TRY TO FIGURE THIS OUT AS A GROUP. IF, and only if, you cannot find a way to do this calculation, try looking at the function H_decay_plot in the Allele-A1-function.R file.

H_decay_plot(q0 = 0.5, N = 500, w_1 = 1, w_2 = 1, w_3 = 1, u=0, nGen=5000, n_sims=10)

Discussion questions

  • What are the possible outcomes of genetic drift in a finite population?
  • What is the probability that a neutral allele will go to fixation?
  • How long does it take for a neutral allele to go to fixation on average?
  • How long does it take for a neutral allele to go extinct on average?
    • Is there a relation between these average times and the population size, \(N\)? initial frequency, \(q_0\)? Why?
  • How well did your simulations match analytic predictions for the rate of decay of genetic variation over time due to genetic drift?
    • How many replicates simulations did you need to run before the simulations converged on the predictions?
    • Did you try for different population sizes? If so, how did \(N\) affect the results?

Exercise 4: Selection in finite populations.

Simulate the following scenarios, where we are tracking the outcome of selection on a rare beneficial allele (\(A_2\) in this case).

  1. Use WFSimCountFix() to run \(1000\) simulations with the following settings:
    • Set the initial frequency of \(A_2\) to \(0.02\) and \(N = 1000\).
    • Set the fitness values to \(w_1= 1.0\), \(w_2=1.01\), \(w_3=1.02\)

In what proportion of the simulations did the \(A_2\) allele go to fixation (reach a frequency of 1)? How does this compare to what the fixation probability of a neutral allele?

  1. Now we will investigate the fixation probability of single-copy beneficial mutations. Fill in the following table with the proportion of \(10,000\) simulations that result in fixation of allele \(A_2\). **Be sure to always set q0 = 1/(2*N). The left-most column gives fitness values for \(A_1A_2\) and \(A_2A_2\) genotypes:
Fitnesses (\(w_1\) always equals 1.0) \(N = 50\) \(N = 100\) \(N = 1000\)
\(w_2 = 1.0005\), \(w_3 = 1.001\)
\(w_2 = 1.005\), \(w_3 = 1.01\)
\(w_2 = 1.05\), \(w_3 = 1.1\)
  1. Recall that the selection coefficient, \(s\) is equal to the genotypic fitness values minus \(1\) (i.e., if the fitness of the heterozygote \(A_1A_2\) genotype is \(w_{2} = 1.05\), then \(s_{het} = 0.05\)). From your results above, can you come up with a ‘rule of thumb’ for when the allele frequency dynamics become more deterministic (as in Exercise 1), and when the dynamics are more dominated by genetic drift? Take a careful look at the fixation probabilities as you try to figure this out. Can you also come up with an approximation for the fixation probability of a beneficial mutation from these data?

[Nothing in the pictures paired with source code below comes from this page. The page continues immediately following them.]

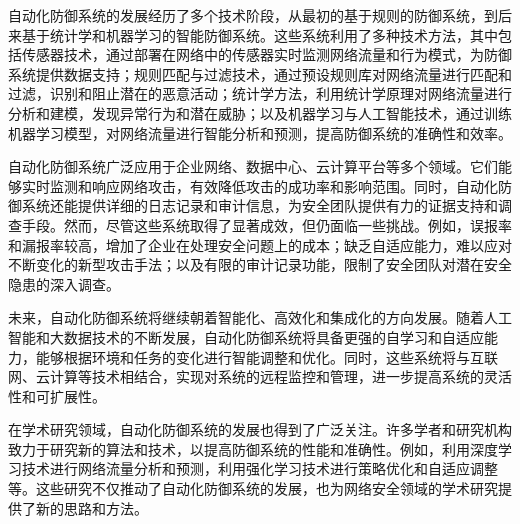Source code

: 自动化防御系统的发展经历了多个技术阶段，从最初的基于规则的防御系统，到后来基于统计学和机器学习的智能防御系统。这些系统利用了多种技术方法，其中包括传感器技术，通过部署在网络中的传感器实时监测网络流量和行为模式，为防御系统提供数据支持；规则匹配与过滤技术，通过预设规则库对网络流量进行匹配和过滤，识别和阻止潜在的恶意活动；统计学方法，利用统计学原理对网络流量进行分析和建模，发现异常行为和潜在威胁；以及机器学习与人工智能技术，通过训练机器学习模型，对网络流量进行智能分析和预测，提高防御系统的准确性和效率。

自动化防御系统广泛应用于企业网络、数据中心、云计算平台等多个领域。它们能够实时监测和响应网络攻击，有效降低攻击的成功率和影响范围。同时，自动化防御系统还能提供详细的日志记录和审计信息，为安全团队提供有力的证据支持和调查手段。然而，尽管这些系统取得了显著成效，但仍面临一些挑战。例如，误报率和漏报率较高，增加了企业在处理安全问题上的成本；缺乏自适应能力，难以应对不断变化的新型攻击手法；以及有限的审计记录功能，限制了安全团队对潜在安全隐患的深入调查。

未来，自动化防御系统将继续朝着智能化、高效化和集成化的方向发展。随着人工智能和大数据技术的不断发展，自动化防御系统将具备更强的自学习和自适应能力，能够根据环境和任务的变化进行智能调整和优化。同时，这些系统将与互联网、云计算等技术相结合，实现对系统的远程监控和管理，进一步提高系统的灵活性和可扩展性。

在学术研究领域，自动化防御系统的发展也得到了广泛关注。许多学者和研究机构致力于研究新的算法和技术，以提高防御系统的性能和准确性。例如，利用深度学习技术进行网络流量分析和预测，利用强化学习技术进行策略优化和自适应调整等。这些研究不仅推动了自动化防御系统的发展，也为网络安全领域的学术研究提供了新的思路和方法。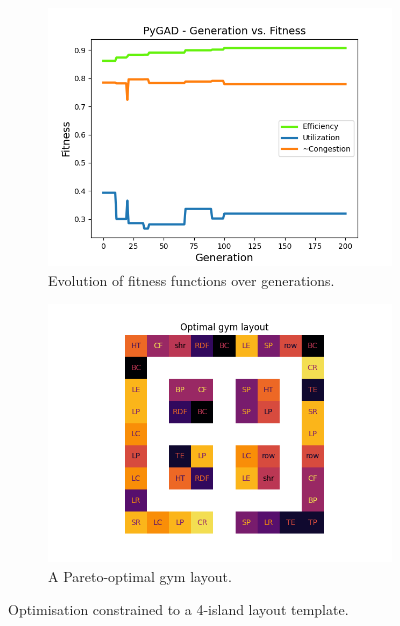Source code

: \documentclass[9pt]{pnas-new}
\begin{document}
\begin{figure}[H]
	\begin{subfigure}{0.495\linewidth}
        \centering
        \includegraphics[width=\textwidth]{2x2fitness.png}
        \caption{Evolution of fitness functions over generations.}\label{fig:2x2fitness}
    \end{subfigure}
    \begin{subfigure}{0.495\linewidth}
        \centering
        \includegraphics[width=\textwidth]{2x2_layout.png}
        \caption{A Pareto-optimal gym layout.}\label{fig:2x2_layout}
    \end{subfigure}
    \caption{Optimisation constrained to a 4-island layout template.}\label{fig:secondTest}
\end{figure}
\end{document}
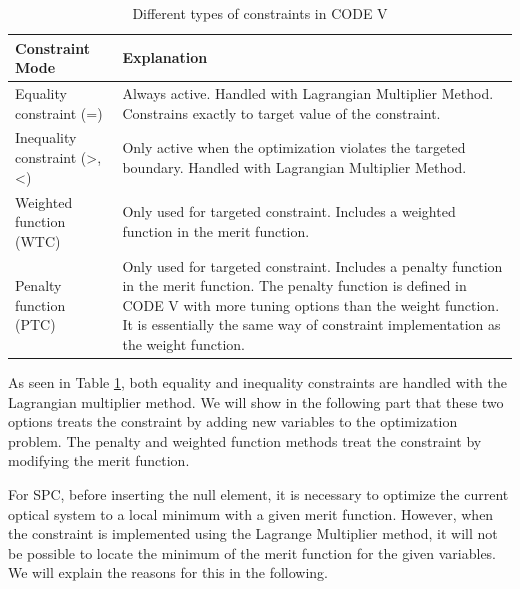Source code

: \begin{table}[h!]
    \centering
    \captionsetup{justification=centering}
    \caption{Different types of constraints in CODE V\cite{codevmanual}}
    \label{table: codevconstraints}
    \vspace{-1em}
    \begin{tabular}{ p{} | m{} }
    \hline 
    \textbf{Constraint Mode} & \textbf{Explanation}\\
    \hline
    Equality constraint (=) & Always active. Handled with Lagrangian Multiplier Method. Constrains exactly to target value of the constraint.  \\
    \hline
    Inequality constraint (>, <) & Only active when the optimization violates the targeted boundary. Handled with Lagrangian Multiplier Method.\\
    \hline
    Weighted function (WTC) & Only used for targeted constraint. Includes a weighted function in the merit function.\\
    \hline
    Penalty function (PTC) & Only used for targeted constraint. Includes a penalty function in the merit function. The penalty function is defined in CODE V with more tuning options than the weight function. It is essentially the same way of constraint implementation as the weight function.\\
    \hline
    \end{tabular}
\end{table}

As seen in Table \ref{table: codevconstraints}, both equality and inequality constraints are handled with the Lagrangian multiplier method. We will show in the following part that these two options treats the constraint by adding new variables to the optimization problem. The penalty and weighted function methods treat the constraint by modifying the merit function. 

For SPC, before inserting the null element, it is necessary to optimize the current optical system to a local minimum with a given merit function. However, when the constraint is implemented using the Lagrange Multiplier method, it will not be possible to locate the minimum of the merit function for the given variables. We will explain the reasons for this in the following. 

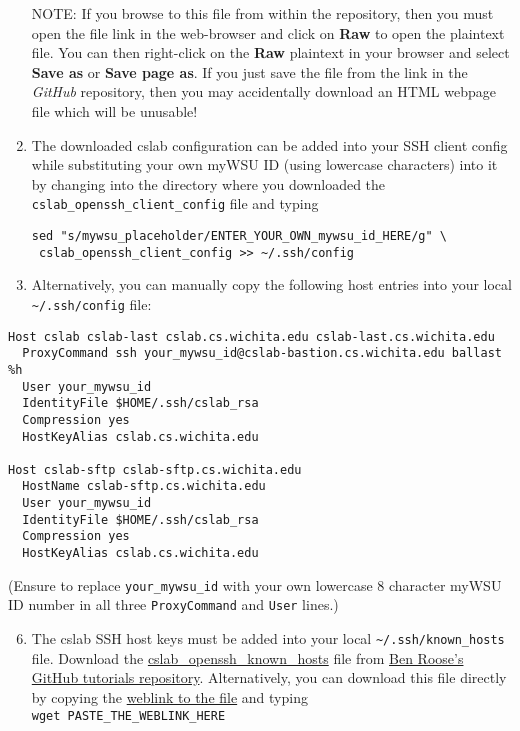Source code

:\documentclass[12pt]{article}
\begin{document}
\begin{flushleft}
\begin{enumerate}
    NOTE: If you browse to this file from within the repository, then you must open the file link in the web-browser and click on \textbf{Raw} to open the plaintext file. You can then right-click on the \textbf{Raw} plaintext in your browser and select \textbf{Save as} or \textbf{Save page as}. If you just save the file from the link in the \textit{GitHub} repository, then you may accidentally download an HTML webpage file which will be unusable!

  \item The downloaded cslab configuration can be added into your SSH client config while substituting your own myWSU ID (using lowercase characters) into it by changing into the directory where you downloaded the \verb|cslab_openssh_client_config| file and typing
\begin{verbatim}
sed "s/mywsu_placeholder/ENTER_YOUR_OWN_mywsu_id_HERE/g" \
 cslab_openssh_client_config >> ~/.ssh/config
\end{verbatim}

\newpage

  \item Alternatively, you can manually copy the following host entries into your local \verb|~/.ssh/config| file:
\end{enumerate}

\begin{verbatim}
Host cslab cslab-last cslab.cs.wichita.edu cslab-last.cs.wichita.edu
  ProxyCommand ssh your_mywsu_id@cslab-bastion.cs.wichita.edu ballast %h
  User your_mywsu_id
  IdentityFile $HOME/.ssh/cslab_rsa
  Compression yes
  HostKeyAlias cslab.cs.wichita.edu

Host cslab-sftp cslab-sftp.cs.wichita.edu
  HostName cslab-sftp.cs.wichita.edu
  User your_mywsu_id
  IdentityFile $HOME/.ssh/cslab_rsa
  Compression yes
  HostKeyAlias cslab.cs.wichita.edu
\end{verbatim}
(Ensure to replace \verb|your_mywsu_id| with your own lowercase 8 character myWSU ID number in all three \texttt{ProxyCommand} and \texttt{User} lines.)

\begin{enumerate}
  \setcounter{enumi}{5}
  \item The cslab SSH host keys must be added into your local \verb|~/.ssh/known_hosts| file. Download the \href{https://raw.githubusercontent.com/benroose/tutorials/master/cslab_tutorials/cslab_ssh_client_config_files/cslab_openssh_known_hosts}{cslab\_openssh\_known\_hosts} file from \href{https://github.com/benroose/tutorials/tree/master/cslab_tutorials/}{Ben Roose's GitHub tutorials repository}.  Alternatively, you can download this file directly by copying the \href{https://raw.githubusercontent.com/benroose/tutorials/master/cslab_tutorials/cslab_ssh_client_config_files/cslab_openssh_known_hosts}{weblink to the file} and typing\\
    \verb|wget PASTE_THE_WEBLINK_HERE|
    

\end{enumerate}
\end{flushleft}
\end{document}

Try to come up with simple mathematical expressions for both the threshold where selection begins to dominate drift, and for the fixation probability of beneficial mutations using the parameters \(N\) and \(s_{het}\).

Discussion questions
  • What happened as you increased either the population size, the strength of selection, or both?
  • At what point did the dynamics transition from being dominanted by drift vs. selection? What was your ‘rule of thumb’?
  • Could you come up with an approximation for the fixation probability of a single beneficial mutation? What was it?
  • Do beneficial alleles always go to fixation in finite populations?
    • What does this tell you about the idea of natural selection as a ‘hill-climbing’ or optimization algorithm that inevitably finds the global fitness optimum?

Writing up your lab report

Lab Report Instructions
  • Write your lab report as a group, remember to include all names/student numbers.
  • For each Exercise (1-4) include the following in your report:
    • Write about 1/2 page addressing the discussion questions at the end of each exercise.
    • Be sure to refer to and describe any aspects of the exercises that you did which are relevant for answering the discussion questions.
    • Including figures is fine, but don’t go crazy.
    • You don’t need to include your code, though if you’ve used a Jupyter notebook for your work it may be easier to submit the whole notebook.
  • Grading the reports is easier if each member of the group submits a copy of the same report on Canvas (but one last time, it is important to include all names/numbers, so I can keep track of who was in which group!).